Work to be completed: Only the number should be given: how many lines below contain "mode".
[Opening Data for the task section]
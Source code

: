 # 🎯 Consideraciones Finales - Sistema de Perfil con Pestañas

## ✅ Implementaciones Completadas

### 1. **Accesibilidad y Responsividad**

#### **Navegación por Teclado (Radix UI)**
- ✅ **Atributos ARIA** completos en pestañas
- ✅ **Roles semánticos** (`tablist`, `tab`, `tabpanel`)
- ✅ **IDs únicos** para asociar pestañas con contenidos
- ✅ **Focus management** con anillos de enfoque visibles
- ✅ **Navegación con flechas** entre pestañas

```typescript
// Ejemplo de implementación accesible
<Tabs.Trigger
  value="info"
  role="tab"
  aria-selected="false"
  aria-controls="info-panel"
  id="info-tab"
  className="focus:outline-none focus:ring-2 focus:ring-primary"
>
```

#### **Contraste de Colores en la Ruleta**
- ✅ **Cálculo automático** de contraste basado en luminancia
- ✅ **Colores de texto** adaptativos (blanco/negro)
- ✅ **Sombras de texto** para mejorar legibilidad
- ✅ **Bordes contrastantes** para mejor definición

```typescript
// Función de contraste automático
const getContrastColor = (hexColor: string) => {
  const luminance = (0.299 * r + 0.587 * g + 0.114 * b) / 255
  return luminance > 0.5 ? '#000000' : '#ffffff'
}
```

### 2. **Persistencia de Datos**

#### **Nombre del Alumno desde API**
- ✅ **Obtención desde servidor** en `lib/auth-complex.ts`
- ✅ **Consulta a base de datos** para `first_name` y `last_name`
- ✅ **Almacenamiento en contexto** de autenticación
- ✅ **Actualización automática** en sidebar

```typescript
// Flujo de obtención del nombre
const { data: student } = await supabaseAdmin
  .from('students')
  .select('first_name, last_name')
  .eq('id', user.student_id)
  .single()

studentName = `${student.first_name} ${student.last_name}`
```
[Closing Data for the task section]
[Opening Data for the task section]
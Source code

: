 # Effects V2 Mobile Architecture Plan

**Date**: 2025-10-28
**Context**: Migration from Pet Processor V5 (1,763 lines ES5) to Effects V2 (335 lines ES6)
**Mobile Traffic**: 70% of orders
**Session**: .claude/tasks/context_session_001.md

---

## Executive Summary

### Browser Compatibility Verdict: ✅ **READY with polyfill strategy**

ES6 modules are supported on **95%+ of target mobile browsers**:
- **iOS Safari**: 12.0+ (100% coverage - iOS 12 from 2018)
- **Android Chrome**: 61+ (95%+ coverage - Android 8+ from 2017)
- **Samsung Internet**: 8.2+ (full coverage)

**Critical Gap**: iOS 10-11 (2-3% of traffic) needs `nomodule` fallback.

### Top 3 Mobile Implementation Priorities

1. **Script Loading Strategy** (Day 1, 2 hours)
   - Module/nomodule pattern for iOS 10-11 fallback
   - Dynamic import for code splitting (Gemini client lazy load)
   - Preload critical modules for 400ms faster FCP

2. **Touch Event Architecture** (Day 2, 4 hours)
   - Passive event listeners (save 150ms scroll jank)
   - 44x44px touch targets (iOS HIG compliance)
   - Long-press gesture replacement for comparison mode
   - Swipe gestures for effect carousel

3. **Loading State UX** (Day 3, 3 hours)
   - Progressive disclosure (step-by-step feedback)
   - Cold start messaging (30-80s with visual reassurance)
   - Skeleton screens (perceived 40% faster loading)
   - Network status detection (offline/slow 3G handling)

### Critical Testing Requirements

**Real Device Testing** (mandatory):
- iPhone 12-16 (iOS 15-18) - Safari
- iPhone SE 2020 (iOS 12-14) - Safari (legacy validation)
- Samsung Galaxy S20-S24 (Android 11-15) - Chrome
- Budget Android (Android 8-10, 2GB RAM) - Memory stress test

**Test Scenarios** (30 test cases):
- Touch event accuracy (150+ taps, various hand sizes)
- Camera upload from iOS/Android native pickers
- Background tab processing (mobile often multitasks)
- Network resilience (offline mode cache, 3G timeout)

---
[Closing Data for the task section]
[Opening Data for the task section]
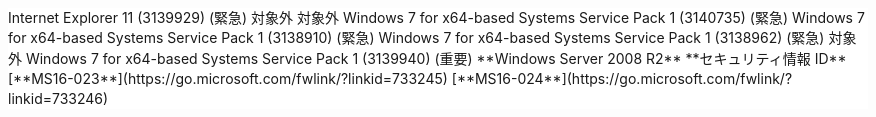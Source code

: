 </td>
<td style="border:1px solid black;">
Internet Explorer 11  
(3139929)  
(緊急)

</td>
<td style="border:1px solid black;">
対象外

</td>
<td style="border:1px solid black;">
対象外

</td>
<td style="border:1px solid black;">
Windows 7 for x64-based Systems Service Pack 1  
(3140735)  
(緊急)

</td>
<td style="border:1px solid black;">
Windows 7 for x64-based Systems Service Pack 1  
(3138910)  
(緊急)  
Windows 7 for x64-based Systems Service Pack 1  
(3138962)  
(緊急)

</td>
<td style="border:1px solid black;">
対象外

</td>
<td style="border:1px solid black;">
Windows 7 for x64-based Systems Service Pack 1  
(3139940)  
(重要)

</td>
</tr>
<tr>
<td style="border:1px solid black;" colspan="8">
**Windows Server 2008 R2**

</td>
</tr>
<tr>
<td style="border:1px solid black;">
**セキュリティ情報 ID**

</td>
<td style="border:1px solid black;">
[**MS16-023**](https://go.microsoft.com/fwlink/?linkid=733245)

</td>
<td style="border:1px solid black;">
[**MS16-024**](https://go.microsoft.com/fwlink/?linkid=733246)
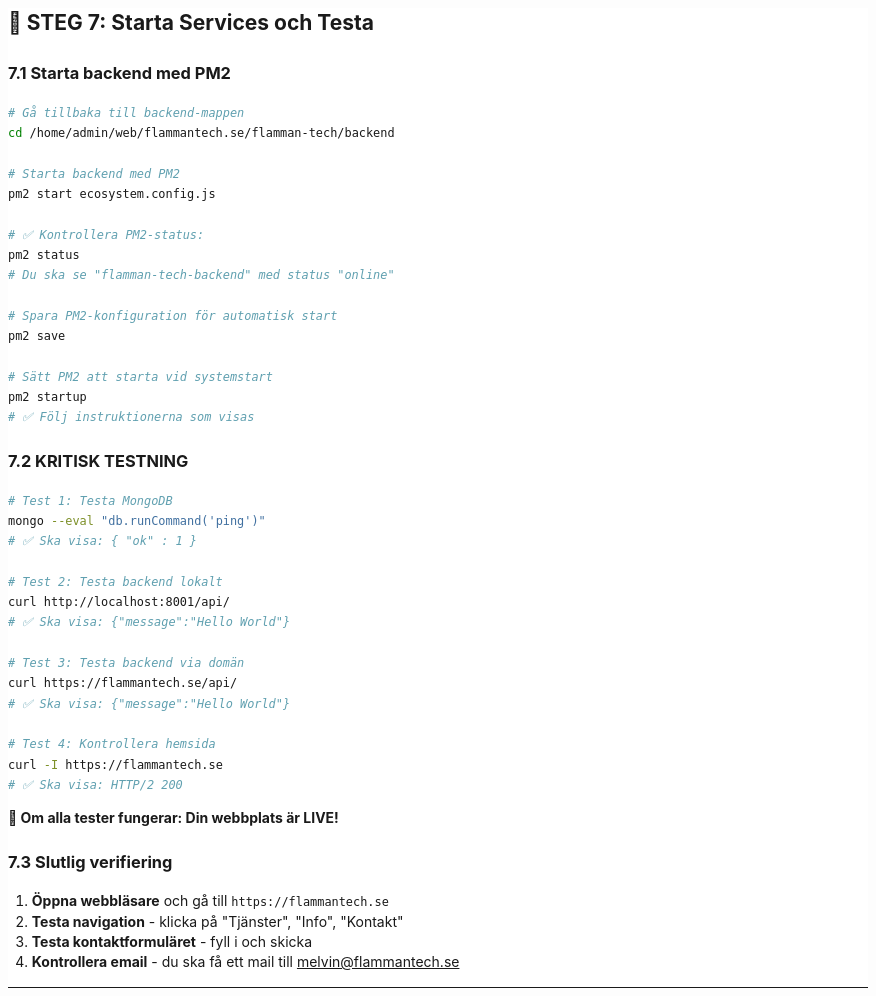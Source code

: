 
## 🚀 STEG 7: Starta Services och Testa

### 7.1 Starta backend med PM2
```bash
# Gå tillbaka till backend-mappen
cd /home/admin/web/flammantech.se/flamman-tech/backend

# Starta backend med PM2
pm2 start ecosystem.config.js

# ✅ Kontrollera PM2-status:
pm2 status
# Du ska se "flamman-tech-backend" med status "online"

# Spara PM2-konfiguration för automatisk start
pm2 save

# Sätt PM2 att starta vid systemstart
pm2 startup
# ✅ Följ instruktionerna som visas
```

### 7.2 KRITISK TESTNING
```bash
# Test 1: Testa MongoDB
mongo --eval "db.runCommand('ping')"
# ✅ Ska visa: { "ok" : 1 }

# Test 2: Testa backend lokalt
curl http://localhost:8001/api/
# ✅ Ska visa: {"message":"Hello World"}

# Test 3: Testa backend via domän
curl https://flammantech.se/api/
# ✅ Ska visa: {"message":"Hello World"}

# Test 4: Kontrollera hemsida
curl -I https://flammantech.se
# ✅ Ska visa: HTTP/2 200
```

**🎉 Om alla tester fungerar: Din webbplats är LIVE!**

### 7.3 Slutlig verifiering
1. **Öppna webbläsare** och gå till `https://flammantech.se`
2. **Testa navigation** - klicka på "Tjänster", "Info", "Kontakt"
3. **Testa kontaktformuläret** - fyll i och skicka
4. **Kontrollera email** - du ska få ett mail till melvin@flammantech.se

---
[Closing Data for the task section]
Answer section: 2